In the same way, the Jews (the carnal seed of Abraham) still persecuted Christians (the spiritual seed of Abraham). Paul himself was cruelly and viciously persecuted by the Jews (2 Corinthians 11:23-24).
Galatians 4:30-31 – But what does the Scripture say? Cast out the slave woman and her son, for the son of the slave woman shall not inherit with the son of the free woman. So, brothers, we are not children of the slave, but of the free woman.
But what does the scripture say or teach about the slave/bondwoman and her son? Were they not cast out/rejected and removed from the family?
Likewise, all Christians (including the Galatians) were to reject any type of bondage or servitude to the law. They were to cast it out from their thinking and actions and adhere only to the freedom of grace.
Christians of every age can take heart knowing that despite persecutions from the enemies of Christ, in the end, we are the true children of God and co-heirs with Christ Jesus. All that he has is ours!
Let me offer you some encouragement:
The false teachers tried to sidetrack the Galatian believers. If they were successful, the Galatians would have missed out on one of the most wonderful promises of God – salvation. Wouldn’t that have been tragic?
Likewise, God has wonderful things in store for your life and the enemy knows it. He will often try to get you side-tracked into sin or doubt, so you miss out on all that God has in store for you.
I encourage you to take a look at your spiritual growth. Are you still growing and maturing in Christ? Are you more like him today than you were six months ago? If not, you should discuss that with the Father and see if you have been sidetracked by the enemy.

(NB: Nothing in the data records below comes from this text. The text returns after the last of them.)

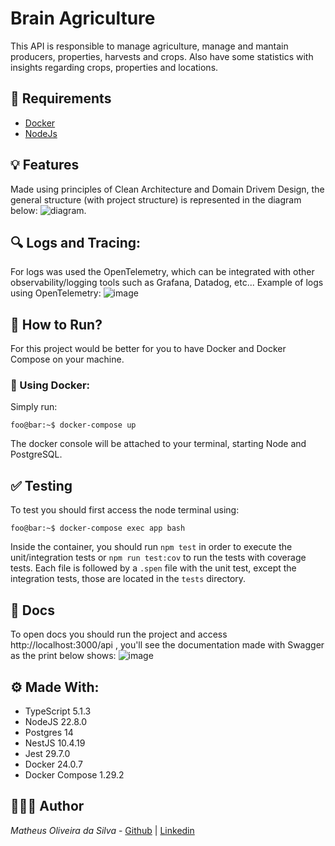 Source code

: # Brain Agriculture
This API is responsible to manage agriculture, manage and mantain producers, properties, harvests and crops. Also have some statistics with insights regarding crops, properties and locations.

## 📝 Requirements

- [Docker](https://www.docker.com/get-started/)
- [NodeJs](https://nodejs.org/en/download/current)


## 💡 Features
Made using principles of Clean Architecture and Domain Drivem Design, the general structure (with project structure) is represented in the diagram below:
![diagram](https://github.com/user-attachments/assets/dd2c7779-969a-4bc6-80ef-d4b3579783c7).

## 🔍 Logs and Tracing:
For logs was used the OpenTelemetry, which can be integrated with other observability/logging tools such as Grafana, Datadog, etc... Example of logs using OpenTelemetry:
![image](https://github.com/user-attachments/assets/c8dc918c-c071-48bf-a11a-bad32a0e536f)


## 🚀 How to Run?
For this project would be better for you to have Docker and Docker Compose on your machine.

### 🐋 Using Docker:
Simply run:
```console
foo@bar:~$ docker-compose up
```
The docker console will be attached to your terminal, starting Node and PostgreSQL.

## ✅ Testing
To test you should first access the node terminal using:
```console
foo@bar:~$ docker-compose exec app bash
```

Inside the container, you should run `npm test` in order to execute the unit/integration tests or `npm run test:cov` to run the tests with coverage tests.
Each file is followed by a `.spen` file with the unit test, except the integration tests, those are located in the `tests` directory.

## 📝 Docs
To open docs you should run the project and access http://localhost:3000/api , you'll see the documentation made with Swagger as the print below shows:
![image](https://github.com/user-attachments/assets/d6733b6a-fc1e-4bd9-a67b-f0d8dc92a45c)

## ⚙️ Made With:

- TypeScript 5.1.3
- NodeJS 22.8.0
- Postgres 14
- NestJS 10.4.19
- Jest 29.7.0
- Docker 24.0.7
- Docker Compose 1.29.2

## 🧑🏻‍💻 Author

_Matheus Oliveira da Silva_ - [Github](https://github.com/matheusolivesilva) | [Linkedin](https://www.linkedin.com/in/matheusoliveirasilva/)



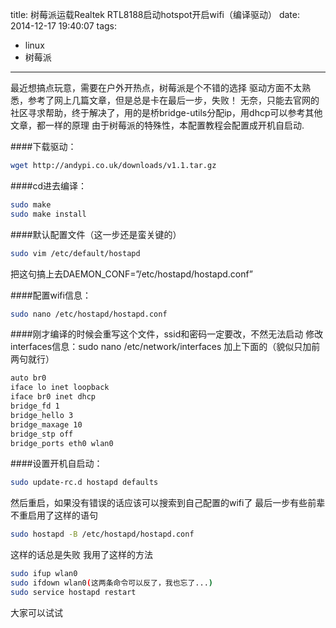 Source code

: title: 树莓派运载Realtek RTL8188启动hotspot开启wifi（编译驱动）
date: 2014-12-17 19:40:07
tags:
- linux
- 树莓派
---
最近想搞点玩意，需要在户外开热点，树莓派是个不错的选择
驱动方面不太熟悉，参考了网上几篇文章，但是总是卡在最后一步，失败！
无奈，只能去官网的社区寻求帮助，终于解决了，用的是桥bridge-utils分配ip，用dhcp可以参考其他文章，都一样的原理
由于树莓派的特殊性，本配置教程会配置成开机自启动.

####下载驱动：
```bash
wget http://andypi.co.uk/downloads/v1.1.tar.gz
```

####cd进去编译：
```bash
sudo make
sudo make install
```

####默认配置文件（这一步还是蛮关键的）
```bash
sudo vim /etc/default/hostapd
```
把这句搞上去DAEMON_CONF=”/etc/hostapd/hostapd.conf”

####配置wifi信息：
```bash
sudo nano /etc/hostapd/hostapd.conf
```

####刚才编译的时候会重写这个文件，ssid和密码一定要改，不然无法启动
修改interfaces信息：sudo nano /etc/network/interfaces
加上下面的（貌似只加前两句就行）
```bash
auto br0
iface lo inet loopback
iface br0 inet dhcp
bridge_fd 1
bridge_hello 3
bridge_maxage 10
bridge_stp off
bridge_ports eth0 wlan0
```

####设置开机自启动：
```bash
sudo update-rc.d hostapd defaults
```

然后重启，如果没有错误的话应该可以搜索到自己配置的wifi了
最后一步有些前辈不重启用了这样的语句
```bash
sudo hostapd -B /etc/hostapd/hostapd.conf
```
这样的话总是失败
我用了这样的方法
```bash
sudo ifup wlan0
sudo ifdown wlan0(这两条命令可以反了，我也忘了...)
sudo service hostapd restart
```
大家可以试试
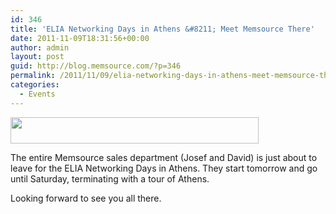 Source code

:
 ```yaml
---
id: 346
title: 'ELIA Networking Days in Athens &#8211; Meet Memsource There'
date: 2011-11-09T18:31:56+00:00
author: admin
layout: post
guid: http://blog.memsource.com/?p=346
permalink: /2011/11/09/elia-networking-days-in-athens-meet-memsource-there/
categories:
  - Events
---
```

[<img class=" size-full wp-image-347 alignleft" title="elia-logo" src="/wp-content/uploads/2011/11/elia-logo.gif" alt="" width="397" height="42" />](/wp-content/uploads/2011/11/elia-logo.gif)

The entire Memsource sales department (Josef and David) is just about to leave for the ELIA Networking Days in Athens. They start tomorrow and go until Saturday, terminating with a tour of Athens.<!--more-->

Looking forward to see you all there. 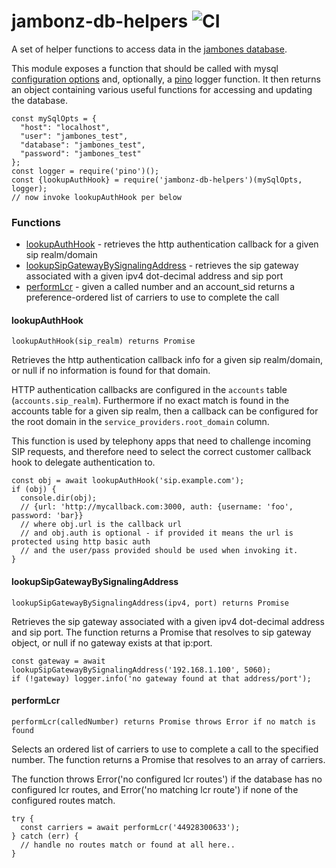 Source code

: # jambonz-db-helpers ![CI](https://github.com/jambonz/db-helpers/workflows/CI/badge.svg)


A set of helper functions to access data in the [jambones database](https://github.com/jambonz/jambones-api-server/blob/master/db/jambones-sql.sql).

This module exposes a function that should be called with mysql [configuration options](https://www.npmjs.com/package/mysql#connection-options) and, optionally, a [pino](https://www.npmjs.com/package/pino) logger function.  It then returns an object containing various useful functions for accessing and updating the database.

```
const mySqlOpts = {
  "host": "localhost",
  "user": "jambones_test",
  "database": "jambones_test",
  "password": "jambones_test"
};
const logger = require('pino')();
const {lookupAuthHook} = require('jambonz-db-helpers')(mySqlOpts, logger);
// now invoke lookupAuthHook per below
```

### Functions

- [lookupAuthHook](#lookupAuthHook) - retrieves the http authentication callback for a given sip realm/domain
- [lookupSipGatewayBySignalingAddress](#lookupSipGatewayBySignalingAddress) - retrieves the sip gateway associated with a given ipv4 dot-decimal address and sip port
- [performLcr](#performLcr) - given a called number and an account_sid returns a preference-ordered list of carriers to use to complete the call

#### lookupAuthHook
`lookupAuthHook(sip_realm) returns Promise`

Retrieves the http authentication callback info for a given sip realm/domain, or null if no information is found for that domain.

HTTP authentication callbacks are configured in the `accounts` table (`accounts.sip_realm`).  Furthermore if no exact match is found in the accounts table for a given sip realm, then a callback can be configured for the root domain in the `service_providers.root_domain` column.  

This function is used by telephony apps that need to challenge incoming SIP requests, and therefore need to select the correct customer callback hook to delegate authentication to.
```
const obj = await lookupAuthHook('sip.example.com');
if (obj) {
  console.dir(obj);
  // {url: 'http://mycallback.com:3000, auth: {username: 'foo', password: 'bar}}
  // where obj.url is the callback url
  // and obj.auth is optional - if provided it means the url is protected using http basic auth
  // and the user/pass provided should be used when invoking it.
}
```

#### lookupSipGatewayBySignalingAddress
`lookupSipGatewayBySignalingAddress(ipv4, port) returns Promise`

Retrieves the sip gateway associated with a given ipv4 dot-decimal address and sip port.  The function returns a Promise that resolves to sip gateway object, or null if no gateway exists at that ip:port.
```
const gateway = await lookupSipGatewayBySignalingAddress('192.168.1.100', 5060);
if (!gateway) logger.info('no gateway found at that address/port');
```

#### performLcr
`performLcr(calledNumber) returns Promise throws Error if no match is found`

Selects an ordered list of carriers to use to complete a call to the specified number.  The function returns a Promise that resolves to an array of carriers.  

The function throws Error('no configured lcr routes') if the database has no configured lcr routes, and Error('no matching lcr route') if none of the configured routes match.
```
try {
  const carriers = await performLcr('44928300633');
} catch (err) {
  // handle no routes match or found at all here..
}
```



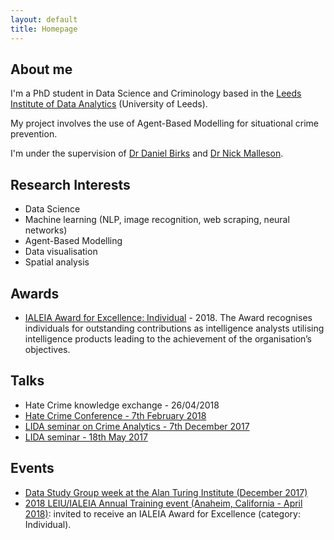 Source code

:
 ```yaml
---
layout: default
title: Homepage
---
```


## About me
I'm a PhD student in Data Science and Criminology based in the [Leeds Institute of Data Analytics](https://lida.leeds.ac.uk/) (University of Leeds). 

My project involves the use of Agent-Based Modelling for situational crime prevention.

I'm under the supervision of [Dr Daniel Birks](https://www.griffith.edu.au/criminology-law/school-criminology-criminal-justice/staff/dr-daniel-birks) and [Dr Nick Malleson](http://nickmalleson.co.uk/).

## Research Interests

* Data Science
* Machine learning (NLP, image recognition, web scraping, neural networks)
* Agent-Based Modelling 
* Data visualisation
* Spatial analysis

## Awards

* [IALEIA Award for Excellence: Individual](https://mednche.github.io/IALEIA/) - 2018. The Award recognises individuals for outstanding contributions as intelligence analysts utilising intelligence products leading to the achievement of the organisation’s objectives.


## Talks
* Hate Crime knowledge exchange - 26/04/2018
* [Hate Crime Conference - 7th February 2018](https://www.eventbrite.co.uk/e/hate-crime-conference-tickets-42034378959)
* [LIDA seminar on Crime Analytics - 7th December 2017](https://lida.leeds.ac.uk/event/crime-analytics-2/)
* [LIDA seminar - 18th May 2017](https://lida.leeds.ac.uk/event/lida-intern-seminar-4/)

## Events
* [Data Study Group week at the Alan Turing Institute (December 2017)](https://www.turing.ac.uk/data-study-groups/)
* [2018 LEIU/IALEIA Annual Training event (Anaheim, California  - April 2018)](https://www.ialeia.org/registration_agenda.php): invited to receive an IALEIA Award for Excellence (category: Individual).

Let me offer you some relief:
The Galatians had been deceived by false teachers. If we are honest, we will admit that none of us likes to admit that we are wrong. I believe it was probably difficult for the Galatians to admit they had been fooled into moving away from the true message of the gospel. But in order to get back on track, they had to admit their mistake.
The same can be true of us. If we have made a bad choice or been fooled by someone we trust, we should admit/confess it and move on. The sooner we do so, the easier it will be to find relief from our mistake. The longer we wait, the worse our situation gets. So put aside your anger, resentment and/or embarrassment by giving them to God. He will heal your heart and help you to move forward into healing.
Let me offer you some strength:
Paul spent a lot of time and strength in spiritually birthing the Galatians into the kingdom of heaven. But within a year or two, he found that all his work had been undone, and he needed to begin all over! That must have been very frustrating. I believe Paul could have made a case for just walking away from this situation. But he didn’t. He once again went in and did what needed to be done in the kingdom of heaven.
Maybe you are operating in similar circumstances. Maybe you have mentored a person who just doesn’t seem to be making any headway in changing their life. Or maybe you have been praying for a certain family member for years without seeing them come to Christ. Don’t give up! Ask the Lord to give you strength to continue to minister until you see that person come to maturity in the kingdom of God.